---------- INPUT DATA ----------

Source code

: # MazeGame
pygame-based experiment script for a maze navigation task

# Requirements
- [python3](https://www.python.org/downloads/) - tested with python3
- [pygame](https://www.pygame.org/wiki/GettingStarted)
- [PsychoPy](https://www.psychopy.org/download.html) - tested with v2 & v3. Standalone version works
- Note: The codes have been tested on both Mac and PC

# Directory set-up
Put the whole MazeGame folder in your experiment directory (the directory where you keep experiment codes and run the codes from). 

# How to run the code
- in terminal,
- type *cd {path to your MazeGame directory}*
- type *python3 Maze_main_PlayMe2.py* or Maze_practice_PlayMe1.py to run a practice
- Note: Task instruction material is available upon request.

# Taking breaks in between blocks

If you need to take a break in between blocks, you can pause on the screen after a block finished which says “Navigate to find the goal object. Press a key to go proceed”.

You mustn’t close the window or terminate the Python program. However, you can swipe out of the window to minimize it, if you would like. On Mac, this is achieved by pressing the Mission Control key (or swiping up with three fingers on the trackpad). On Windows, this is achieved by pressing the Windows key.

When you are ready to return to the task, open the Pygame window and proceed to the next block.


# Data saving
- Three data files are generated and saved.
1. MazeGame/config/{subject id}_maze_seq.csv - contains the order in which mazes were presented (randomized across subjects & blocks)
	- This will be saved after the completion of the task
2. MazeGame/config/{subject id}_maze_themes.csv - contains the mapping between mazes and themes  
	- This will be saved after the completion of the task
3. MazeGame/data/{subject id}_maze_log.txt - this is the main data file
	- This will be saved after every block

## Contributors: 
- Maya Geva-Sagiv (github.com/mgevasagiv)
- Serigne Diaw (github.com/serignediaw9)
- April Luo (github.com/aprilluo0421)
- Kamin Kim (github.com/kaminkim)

----------

AIM OF THE TASK
Select every line of the material above holding the word "saved" and copy it.

OUTPUT OF THE TASK
- Three data files are generated and saved.
	- This will be saved after the completion of the task
	- This will be saved after the completion of the task
	- This will be saved after every block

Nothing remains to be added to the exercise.